Known migration problems
Please remember that rerunning after crash is always possible. After solving any of below issues you can rerun process and migration will continue form last position
Async was unable to add a file descriptor to its table of open file descriptors
For example:
("Async was unable to add a file descriptor to its table of open file descriptors"
(file_descr 18)
(error
"Attempt to register a file descriptor with Async that Async believes it is already managing.")
(backtrace
......
A remedy is to lower --block-batch-size
parameter to values up to 500.
Map.find_exn: not found
For example:
(monitor.ml.Error
(Not_found_s
("Map.find_exn: not found"
....
Usually this error means that there is a gap in canonical chain. In order to fix it please ensure that missing-block-auditor run is successful
Yojson.Json_error .. Unexpected end of input
For example:
(monitor.ml.Error
("Yojson.Json_error(\"Line 1, bytes 1003519-1003520:\\nUnexpected end of input\")")
("Raised at Yojson.json_error in file \"common.ml\", line 5, characters 19-39"
"Called from Yojson.Safe.__ocaml_lex_read_json_rec in file \"lib/read.mll\", line 215, characters 28-52"
...
This issue is caused by invalid precomputed block. Deleting the downloaded precomputed blocks should resolve this issue.
Error querying db, error: Request to ... failed: ERROR: column \"type\" does not exist
You provided the migrated schema as source one when invoking script or berkeley-migration app
Poor performance of migration when accessing remote database
We conducted migration tests with both a local database and a distant database (RDS). The migration using the local database appears to process significantly faster. We strongly suggest to use offline database installed locally
ERROR: out of shared memory
(monitor.ml.Error (Failure "Error querying for user commands with id 1686617, error Request to postgresql://user:pwd@host:port/db failed: ERROR: out of shared memory
\nHINT: You might need to increase max_pred_locks_per_transaction
Solution is either to increase max_pred_locks_per_transaction
setting in postgres database.
Alternative is to isolate database from mainnet traffic (for example by exporting dump from live database and import it on isolated environment)
Berkeley migration app is consuming all of my resources
When running a full migration, you can stumble on memory leaks that prevent you from cleanly performing the migration in one pass. A machine with 64 GB of RAM can be frozen after ~40k migrated blocks. Each 200 blocks inserted into the database increases the memory leak by 4-10 MB.
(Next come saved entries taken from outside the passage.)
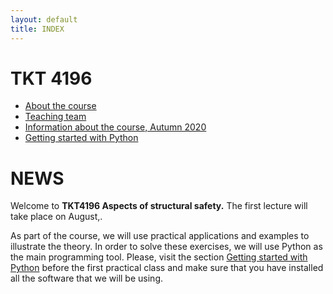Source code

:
 ```yaml
---
layout: default
title: INDEX
---
```


# TKT 4196

- [About the course](about)
- [Teaching team](team)
- [Information about the course, Autumn 2020](fall2020)
- [Getting started with Python](py_guide)



# NEWS
Welcome to __TKT4196 Aspects of structural safety.__ The first lecture will take place on August,.

As part of the course, we will use practical applications and examples to illustrate the theory. In order to solve these exercises, we will use Python as the main programming tool. Please, visit the section [Getting started with Python](py_guide) before the first practical class and make sure that you have installed all the software that we will be using.
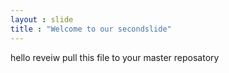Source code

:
 ```yaml
---
layout : slide
title : "Welcome to our secondslide"
---
```

hello reveiw pull this file to your master reposatory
A potential workaround is to split the migration into smaller parts using cron jobs or automation scripts.
FAQ
Migrated database is missing orphaned blocks
By design, Berkeley migration omits orphaned blocks and, by default, migrates only canonical (and pending, if setup correctly) blocks.
Replayer in migration mode overrides my old checkpoints
By default, the replayer dumps the checkpoint to the current folder. All checkpoint files have a similar format:
replayer-checkpoint-{number}.json.
To prevent override of old checkpoints, use the --checkpoint-output-folder
and --checkpoint-file-prefix
parameters to modify the output folder and prefix.